In great news for biosimilar drug manufacturers, prescribers, pharmacists and patients, a new study found that biosimilar medications for arthritis and other diseases were as safe and effective as their brand-name counterparts.

“The billion-dollar question has been whether these ‘generic biologics’ are the same as the brand-name versions,” said G. Caleb Alexander, MD, an associate professor in the Department of Epidemiology at the Bloomberg School and co-director of the Johns Hopkins Center for Drug Safety and Effectiveness, as well as co-leader of the study published in the August 2 issue of the Annals of Internal Medicine.

 “The same debate occurred with the advent of less-complicated generic drugs, and now it’s being hashed out all over again with much more at stake – more room for error and more potential for cost savings to the health system. But, based on the available evidence, we conclude that the products we studied appear comparable, and they will definitely be cheaper,” Alexander said.

However, many physicians are concerned about prescribing biosimilars because the FDA has said that biosimilars are “highly similar” to their reference products – not completely interchangeable with branded drugs like generics.

“Since a biosimilar drug is not identical to the reference innovator product, the efficacy and safety data generated for the latter cannot be directly and completely transferred to the biosimilar. Both its efficacy in various therapeutic indications and its safety profile in diverse risk populations may be different from that of the innovator,” said Dr. Suhasini Sharma, director of medical affairs for Sciformix Corporation in the company’s white paper, “Pharmacovigilance and Risk Management for Biosimilars: Unique Challenges and Possible Solutions”.

However, physicians are optimistic that they can use biosimilars interchangeably, since doing so could save patients and the healthcare industry a signficiant amount of money. Wide adoption of biosimilars could eventually save the health system billions of dollars, according to Johns Hopkins’ Bloomberg School.

Johns Hopkins researchers analyzed the scientific literature to compare original and biosimilar forms of tumor necrosis factor-alpha (TNF-α) inhibitors (the biosimilar Inflectra, Pfizer, and branded Remicade, Janssen Biotech) for rheumatoid arthritis, inflammatory bowel disease, and psoriasis. Other branded TNF-α inhibitors on the market include Humira, Cimzia, Enbrel, and Simponi, while many biosimilar versions of these products have been approved in Canada, Asia, and Europe.


The researchers analyzed data from 19 studies conducted through April, 2016, and found that, while there weren’t a large number of studies, biosimilar drugs have very similar safety and effectiveness as their branded counterparts.

“Our study should reassure clinicians and patients and, importantly, the folks who pay the bills – insurance companies and government programs like Medicare ­– that biosimilar TNF-α inhibitors appear comparable to their branded counterparts, based on the evidence we have thus far,” Alexander said. “Hopefully, this will encourage the brisk adoption of these products. There is no question that greater competition in this market will benefit patients, prescribers, and society in the long run.”

While this study only applies to TNF-α inhibitors, Alexander says it is an important and rigorous first look at a question that has been on the minds of many who worry about the future of a generic-type market for biologic drugs.

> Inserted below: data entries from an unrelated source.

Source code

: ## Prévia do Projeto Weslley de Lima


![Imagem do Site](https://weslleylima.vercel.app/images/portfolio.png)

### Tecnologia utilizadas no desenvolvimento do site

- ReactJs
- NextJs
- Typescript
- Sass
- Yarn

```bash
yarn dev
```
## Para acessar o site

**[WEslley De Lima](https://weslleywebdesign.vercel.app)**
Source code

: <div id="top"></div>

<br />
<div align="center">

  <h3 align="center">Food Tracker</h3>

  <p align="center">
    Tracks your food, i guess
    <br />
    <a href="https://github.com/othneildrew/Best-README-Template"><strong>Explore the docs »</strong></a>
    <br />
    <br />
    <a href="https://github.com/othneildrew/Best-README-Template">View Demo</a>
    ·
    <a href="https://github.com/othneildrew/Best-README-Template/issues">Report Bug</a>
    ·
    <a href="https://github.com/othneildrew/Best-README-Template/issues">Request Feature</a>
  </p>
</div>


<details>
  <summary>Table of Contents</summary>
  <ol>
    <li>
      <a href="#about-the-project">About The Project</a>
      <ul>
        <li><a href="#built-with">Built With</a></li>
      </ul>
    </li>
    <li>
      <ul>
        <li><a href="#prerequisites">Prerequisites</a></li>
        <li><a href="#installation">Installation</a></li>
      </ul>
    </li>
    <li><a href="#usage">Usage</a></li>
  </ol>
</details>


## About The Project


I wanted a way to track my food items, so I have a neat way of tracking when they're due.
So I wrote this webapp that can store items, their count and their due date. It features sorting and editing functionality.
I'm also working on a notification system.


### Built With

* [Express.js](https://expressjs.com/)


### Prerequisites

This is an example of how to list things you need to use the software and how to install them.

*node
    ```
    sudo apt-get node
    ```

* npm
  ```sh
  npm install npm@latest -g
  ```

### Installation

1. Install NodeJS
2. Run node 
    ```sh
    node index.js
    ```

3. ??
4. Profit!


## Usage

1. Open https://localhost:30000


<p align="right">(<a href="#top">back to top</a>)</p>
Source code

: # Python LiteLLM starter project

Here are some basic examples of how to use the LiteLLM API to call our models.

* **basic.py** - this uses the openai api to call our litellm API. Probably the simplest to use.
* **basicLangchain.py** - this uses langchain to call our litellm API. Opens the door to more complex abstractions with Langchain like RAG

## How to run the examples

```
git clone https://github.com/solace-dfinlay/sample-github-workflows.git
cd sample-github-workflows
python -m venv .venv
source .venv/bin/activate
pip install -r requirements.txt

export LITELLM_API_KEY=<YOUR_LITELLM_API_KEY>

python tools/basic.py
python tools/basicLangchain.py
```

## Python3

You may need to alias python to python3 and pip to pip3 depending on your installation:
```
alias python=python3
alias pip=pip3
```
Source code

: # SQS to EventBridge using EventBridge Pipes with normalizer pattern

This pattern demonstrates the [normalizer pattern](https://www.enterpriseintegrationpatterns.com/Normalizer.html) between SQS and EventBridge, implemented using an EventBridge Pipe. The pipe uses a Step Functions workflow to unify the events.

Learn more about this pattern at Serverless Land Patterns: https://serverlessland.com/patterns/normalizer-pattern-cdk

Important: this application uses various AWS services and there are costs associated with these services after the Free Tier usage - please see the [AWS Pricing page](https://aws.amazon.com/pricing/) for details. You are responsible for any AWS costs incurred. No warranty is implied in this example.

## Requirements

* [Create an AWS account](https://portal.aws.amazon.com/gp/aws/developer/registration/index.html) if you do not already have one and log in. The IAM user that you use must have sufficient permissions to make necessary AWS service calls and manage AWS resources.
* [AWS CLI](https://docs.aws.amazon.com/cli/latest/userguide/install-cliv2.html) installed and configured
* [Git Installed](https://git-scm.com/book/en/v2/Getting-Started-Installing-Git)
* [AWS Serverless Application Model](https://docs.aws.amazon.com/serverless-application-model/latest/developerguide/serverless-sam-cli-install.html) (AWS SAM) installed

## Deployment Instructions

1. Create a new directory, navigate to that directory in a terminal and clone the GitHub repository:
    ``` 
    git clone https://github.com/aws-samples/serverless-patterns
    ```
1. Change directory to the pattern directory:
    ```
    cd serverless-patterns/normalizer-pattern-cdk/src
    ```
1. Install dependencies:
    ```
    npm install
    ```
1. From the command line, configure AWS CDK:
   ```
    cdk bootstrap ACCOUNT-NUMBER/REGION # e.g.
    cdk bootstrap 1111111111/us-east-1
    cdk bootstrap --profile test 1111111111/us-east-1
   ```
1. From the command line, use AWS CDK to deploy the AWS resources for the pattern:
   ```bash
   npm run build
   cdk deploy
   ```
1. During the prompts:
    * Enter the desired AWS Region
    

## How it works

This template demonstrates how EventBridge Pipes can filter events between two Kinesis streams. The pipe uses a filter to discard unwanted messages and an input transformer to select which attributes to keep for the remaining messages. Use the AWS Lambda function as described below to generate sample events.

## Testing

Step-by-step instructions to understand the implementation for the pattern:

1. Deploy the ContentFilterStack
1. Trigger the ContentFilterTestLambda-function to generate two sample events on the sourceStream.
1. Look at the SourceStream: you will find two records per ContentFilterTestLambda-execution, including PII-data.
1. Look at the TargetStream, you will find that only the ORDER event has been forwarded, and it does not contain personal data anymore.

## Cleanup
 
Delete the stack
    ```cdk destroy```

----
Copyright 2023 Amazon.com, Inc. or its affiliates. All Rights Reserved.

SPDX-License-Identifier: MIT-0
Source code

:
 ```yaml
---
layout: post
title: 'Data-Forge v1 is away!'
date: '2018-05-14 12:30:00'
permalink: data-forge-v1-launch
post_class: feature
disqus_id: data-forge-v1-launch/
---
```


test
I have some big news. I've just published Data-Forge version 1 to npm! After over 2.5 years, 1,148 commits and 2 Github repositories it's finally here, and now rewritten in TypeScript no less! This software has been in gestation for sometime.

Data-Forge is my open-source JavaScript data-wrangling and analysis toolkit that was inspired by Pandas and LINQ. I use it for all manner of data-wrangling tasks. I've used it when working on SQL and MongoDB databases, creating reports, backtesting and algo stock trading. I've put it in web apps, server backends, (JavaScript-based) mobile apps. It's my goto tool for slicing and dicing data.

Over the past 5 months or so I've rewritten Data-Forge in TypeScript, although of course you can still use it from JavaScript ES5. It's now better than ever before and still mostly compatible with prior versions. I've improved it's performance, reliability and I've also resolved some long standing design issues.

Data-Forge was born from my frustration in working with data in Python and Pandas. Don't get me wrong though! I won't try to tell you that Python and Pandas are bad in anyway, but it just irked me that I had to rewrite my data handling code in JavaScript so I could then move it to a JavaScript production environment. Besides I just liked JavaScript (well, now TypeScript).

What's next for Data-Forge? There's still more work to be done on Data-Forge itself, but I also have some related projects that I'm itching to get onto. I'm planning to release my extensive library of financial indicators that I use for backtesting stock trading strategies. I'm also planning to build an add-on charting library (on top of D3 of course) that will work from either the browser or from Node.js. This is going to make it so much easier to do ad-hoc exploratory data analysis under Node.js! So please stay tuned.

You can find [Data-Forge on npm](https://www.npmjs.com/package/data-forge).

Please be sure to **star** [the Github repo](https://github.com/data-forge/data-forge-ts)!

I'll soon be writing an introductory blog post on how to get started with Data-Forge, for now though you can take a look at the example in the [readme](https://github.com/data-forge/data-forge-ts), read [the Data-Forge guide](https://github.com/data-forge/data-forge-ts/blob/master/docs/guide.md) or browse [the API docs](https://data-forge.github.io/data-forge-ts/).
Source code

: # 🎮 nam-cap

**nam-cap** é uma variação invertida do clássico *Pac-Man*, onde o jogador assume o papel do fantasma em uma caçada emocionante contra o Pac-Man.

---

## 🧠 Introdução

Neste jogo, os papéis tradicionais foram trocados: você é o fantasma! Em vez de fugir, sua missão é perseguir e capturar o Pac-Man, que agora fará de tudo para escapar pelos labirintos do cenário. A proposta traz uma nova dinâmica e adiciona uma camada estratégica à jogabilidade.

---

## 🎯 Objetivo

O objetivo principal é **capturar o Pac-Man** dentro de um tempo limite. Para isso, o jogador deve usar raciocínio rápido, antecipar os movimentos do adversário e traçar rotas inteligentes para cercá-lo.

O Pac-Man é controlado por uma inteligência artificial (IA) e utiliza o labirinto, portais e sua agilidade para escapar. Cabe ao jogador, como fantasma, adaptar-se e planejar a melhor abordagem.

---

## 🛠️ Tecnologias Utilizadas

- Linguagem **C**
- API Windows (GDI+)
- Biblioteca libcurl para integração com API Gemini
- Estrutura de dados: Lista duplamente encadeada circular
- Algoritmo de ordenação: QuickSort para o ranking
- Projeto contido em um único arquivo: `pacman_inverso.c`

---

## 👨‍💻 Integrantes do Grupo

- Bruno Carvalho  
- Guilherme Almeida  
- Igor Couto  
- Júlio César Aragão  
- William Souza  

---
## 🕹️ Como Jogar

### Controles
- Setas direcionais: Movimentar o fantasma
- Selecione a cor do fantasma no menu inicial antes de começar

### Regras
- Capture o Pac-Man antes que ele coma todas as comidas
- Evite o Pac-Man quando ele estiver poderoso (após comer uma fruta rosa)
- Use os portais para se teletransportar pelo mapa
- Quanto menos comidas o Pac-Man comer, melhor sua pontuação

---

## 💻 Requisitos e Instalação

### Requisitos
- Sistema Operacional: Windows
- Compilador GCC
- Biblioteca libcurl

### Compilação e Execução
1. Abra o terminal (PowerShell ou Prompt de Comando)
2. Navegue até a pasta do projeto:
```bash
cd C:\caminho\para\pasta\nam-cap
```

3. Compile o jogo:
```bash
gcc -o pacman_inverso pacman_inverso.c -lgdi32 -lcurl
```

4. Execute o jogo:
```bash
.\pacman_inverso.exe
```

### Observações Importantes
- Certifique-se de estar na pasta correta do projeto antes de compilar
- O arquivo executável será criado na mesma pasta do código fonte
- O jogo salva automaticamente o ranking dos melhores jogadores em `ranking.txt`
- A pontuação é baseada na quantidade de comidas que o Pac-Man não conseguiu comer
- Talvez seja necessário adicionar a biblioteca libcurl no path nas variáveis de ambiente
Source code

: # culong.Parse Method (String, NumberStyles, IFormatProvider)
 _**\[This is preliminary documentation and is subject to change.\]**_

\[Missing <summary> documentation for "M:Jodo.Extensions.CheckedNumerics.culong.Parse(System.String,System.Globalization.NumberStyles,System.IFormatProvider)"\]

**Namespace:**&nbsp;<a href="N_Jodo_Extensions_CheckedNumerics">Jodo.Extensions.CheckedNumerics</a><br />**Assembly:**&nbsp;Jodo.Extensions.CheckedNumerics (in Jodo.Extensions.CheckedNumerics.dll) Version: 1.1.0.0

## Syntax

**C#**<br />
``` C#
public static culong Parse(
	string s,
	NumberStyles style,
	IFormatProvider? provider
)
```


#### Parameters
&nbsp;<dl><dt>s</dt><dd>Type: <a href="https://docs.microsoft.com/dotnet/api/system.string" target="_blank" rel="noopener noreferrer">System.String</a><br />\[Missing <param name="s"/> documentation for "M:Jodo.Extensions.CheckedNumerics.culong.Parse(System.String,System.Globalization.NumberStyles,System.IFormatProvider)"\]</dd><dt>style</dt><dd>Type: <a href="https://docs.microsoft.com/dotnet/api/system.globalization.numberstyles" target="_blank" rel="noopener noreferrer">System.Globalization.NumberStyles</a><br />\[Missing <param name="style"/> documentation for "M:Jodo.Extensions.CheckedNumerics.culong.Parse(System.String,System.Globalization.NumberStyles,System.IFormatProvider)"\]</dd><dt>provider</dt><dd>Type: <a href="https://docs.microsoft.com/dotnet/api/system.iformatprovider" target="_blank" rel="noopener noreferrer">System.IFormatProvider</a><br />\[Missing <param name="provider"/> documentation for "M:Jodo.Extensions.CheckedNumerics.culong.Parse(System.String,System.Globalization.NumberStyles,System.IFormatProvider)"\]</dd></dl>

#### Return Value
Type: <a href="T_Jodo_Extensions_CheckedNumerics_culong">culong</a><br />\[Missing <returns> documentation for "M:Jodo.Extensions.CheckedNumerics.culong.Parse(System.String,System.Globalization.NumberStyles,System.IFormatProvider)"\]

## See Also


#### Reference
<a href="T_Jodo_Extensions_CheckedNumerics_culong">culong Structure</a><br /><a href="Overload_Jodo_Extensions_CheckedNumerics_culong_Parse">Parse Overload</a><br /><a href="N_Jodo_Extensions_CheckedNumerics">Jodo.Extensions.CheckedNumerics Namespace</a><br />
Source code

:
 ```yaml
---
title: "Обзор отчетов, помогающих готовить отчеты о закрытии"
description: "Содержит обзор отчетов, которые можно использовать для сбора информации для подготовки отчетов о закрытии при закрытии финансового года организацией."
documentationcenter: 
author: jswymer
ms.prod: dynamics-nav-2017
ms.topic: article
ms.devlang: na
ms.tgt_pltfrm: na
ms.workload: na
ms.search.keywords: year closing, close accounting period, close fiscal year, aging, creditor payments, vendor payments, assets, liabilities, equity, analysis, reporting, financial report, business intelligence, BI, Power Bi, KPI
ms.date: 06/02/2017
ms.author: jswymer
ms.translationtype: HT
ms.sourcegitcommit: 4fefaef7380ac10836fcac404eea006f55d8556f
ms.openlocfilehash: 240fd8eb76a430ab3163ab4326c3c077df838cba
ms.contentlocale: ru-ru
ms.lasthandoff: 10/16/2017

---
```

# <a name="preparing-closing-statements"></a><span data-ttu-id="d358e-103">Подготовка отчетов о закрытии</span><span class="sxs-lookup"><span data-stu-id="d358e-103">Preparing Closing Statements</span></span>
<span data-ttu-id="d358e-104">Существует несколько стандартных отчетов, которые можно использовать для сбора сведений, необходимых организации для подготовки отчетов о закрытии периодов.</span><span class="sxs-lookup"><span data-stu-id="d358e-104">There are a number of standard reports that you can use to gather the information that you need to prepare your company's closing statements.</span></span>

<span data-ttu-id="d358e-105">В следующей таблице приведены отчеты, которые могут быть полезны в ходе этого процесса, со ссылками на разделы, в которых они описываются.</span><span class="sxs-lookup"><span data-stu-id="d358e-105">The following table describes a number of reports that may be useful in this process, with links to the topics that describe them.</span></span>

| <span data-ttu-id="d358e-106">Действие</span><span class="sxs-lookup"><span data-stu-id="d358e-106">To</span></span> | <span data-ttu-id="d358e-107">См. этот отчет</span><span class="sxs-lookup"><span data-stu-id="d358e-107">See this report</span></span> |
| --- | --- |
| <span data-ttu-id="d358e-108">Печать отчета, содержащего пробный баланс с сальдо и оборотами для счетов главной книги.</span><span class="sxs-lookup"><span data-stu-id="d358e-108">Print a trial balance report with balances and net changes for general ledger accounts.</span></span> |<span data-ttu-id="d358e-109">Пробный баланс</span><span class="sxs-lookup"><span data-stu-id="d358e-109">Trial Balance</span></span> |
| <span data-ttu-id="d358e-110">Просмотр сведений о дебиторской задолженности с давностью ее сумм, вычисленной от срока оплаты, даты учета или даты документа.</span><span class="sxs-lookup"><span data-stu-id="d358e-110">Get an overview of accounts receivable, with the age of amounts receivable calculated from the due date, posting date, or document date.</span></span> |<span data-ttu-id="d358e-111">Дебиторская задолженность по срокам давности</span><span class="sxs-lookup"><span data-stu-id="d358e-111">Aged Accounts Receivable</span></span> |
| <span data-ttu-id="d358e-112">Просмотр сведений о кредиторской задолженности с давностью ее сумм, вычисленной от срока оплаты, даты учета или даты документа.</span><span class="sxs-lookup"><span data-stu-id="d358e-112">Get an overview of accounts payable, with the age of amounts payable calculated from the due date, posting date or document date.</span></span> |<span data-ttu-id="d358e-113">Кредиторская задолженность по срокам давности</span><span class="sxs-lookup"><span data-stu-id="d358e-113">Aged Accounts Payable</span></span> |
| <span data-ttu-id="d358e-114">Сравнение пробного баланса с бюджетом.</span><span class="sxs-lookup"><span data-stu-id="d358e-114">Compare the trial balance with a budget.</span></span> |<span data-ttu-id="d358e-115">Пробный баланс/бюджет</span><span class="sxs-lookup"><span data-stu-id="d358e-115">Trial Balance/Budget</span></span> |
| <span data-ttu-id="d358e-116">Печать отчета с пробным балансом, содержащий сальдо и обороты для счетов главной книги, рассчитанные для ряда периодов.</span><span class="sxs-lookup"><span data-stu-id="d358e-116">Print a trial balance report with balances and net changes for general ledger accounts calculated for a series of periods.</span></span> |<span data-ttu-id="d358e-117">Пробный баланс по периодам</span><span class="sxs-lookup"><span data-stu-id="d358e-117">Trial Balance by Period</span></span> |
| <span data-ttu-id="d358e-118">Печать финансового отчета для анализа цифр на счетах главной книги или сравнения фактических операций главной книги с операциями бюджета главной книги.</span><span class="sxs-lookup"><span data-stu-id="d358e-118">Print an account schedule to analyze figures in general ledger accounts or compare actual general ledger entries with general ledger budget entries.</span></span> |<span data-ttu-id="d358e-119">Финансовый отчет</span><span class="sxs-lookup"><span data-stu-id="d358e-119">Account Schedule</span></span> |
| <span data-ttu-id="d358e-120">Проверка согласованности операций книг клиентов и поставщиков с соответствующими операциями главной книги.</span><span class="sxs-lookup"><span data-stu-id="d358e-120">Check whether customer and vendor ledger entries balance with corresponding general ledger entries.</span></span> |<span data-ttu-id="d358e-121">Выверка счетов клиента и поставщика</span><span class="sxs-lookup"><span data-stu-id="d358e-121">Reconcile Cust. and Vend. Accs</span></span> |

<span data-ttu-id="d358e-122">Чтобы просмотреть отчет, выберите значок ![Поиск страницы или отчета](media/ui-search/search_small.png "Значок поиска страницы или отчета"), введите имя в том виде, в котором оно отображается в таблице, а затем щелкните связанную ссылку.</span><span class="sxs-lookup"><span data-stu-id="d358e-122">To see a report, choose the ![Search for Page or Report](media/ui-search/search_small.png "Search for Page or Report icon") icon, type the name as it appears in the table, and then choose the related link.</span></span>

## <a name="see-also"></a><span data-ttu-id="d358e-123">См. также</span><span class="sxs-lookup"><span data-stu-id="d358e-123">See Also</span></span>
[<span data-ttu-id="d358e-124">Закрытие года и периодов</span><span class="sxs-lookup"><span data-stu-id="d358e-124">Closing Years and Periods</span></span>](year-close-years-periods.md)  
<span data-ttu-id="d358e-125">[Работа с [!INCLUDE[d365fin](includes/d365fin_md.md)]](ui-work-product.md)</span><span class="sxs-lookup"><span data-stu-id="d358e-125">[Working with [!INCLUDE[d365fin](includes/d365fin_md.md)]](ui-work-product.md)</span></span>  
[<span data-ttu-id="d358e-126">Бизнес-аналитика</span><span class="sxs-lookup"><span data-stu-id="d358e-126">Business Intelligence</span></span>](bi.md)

However, Alexander said that more systematic research is needed on whether other biosimilar products, such as biosimilar insulins, work as well as their branded counterparts.

And healthcare experts said the U.S. needs to examine Europe’s safety and efficacy data on biosimilar drugs, as it becomes available. “The European experience with biosimilars is going to be relevant. The biosimilar for infliximab, for example, is well-established for well over a year in some of the European markets,” said Murray Aitken, IMS Health senior vice president and executive director of the IMS Institute for Healthcare Informatics.

Plus, data being gathered now by European agencies will be relevant to help build confidence by the FDA, physicians and patients “around the safety and quality of the biosimilar drugs that are available,” Aitken said. “We should be looking at the European experience, so we can benefit from observing their experience.”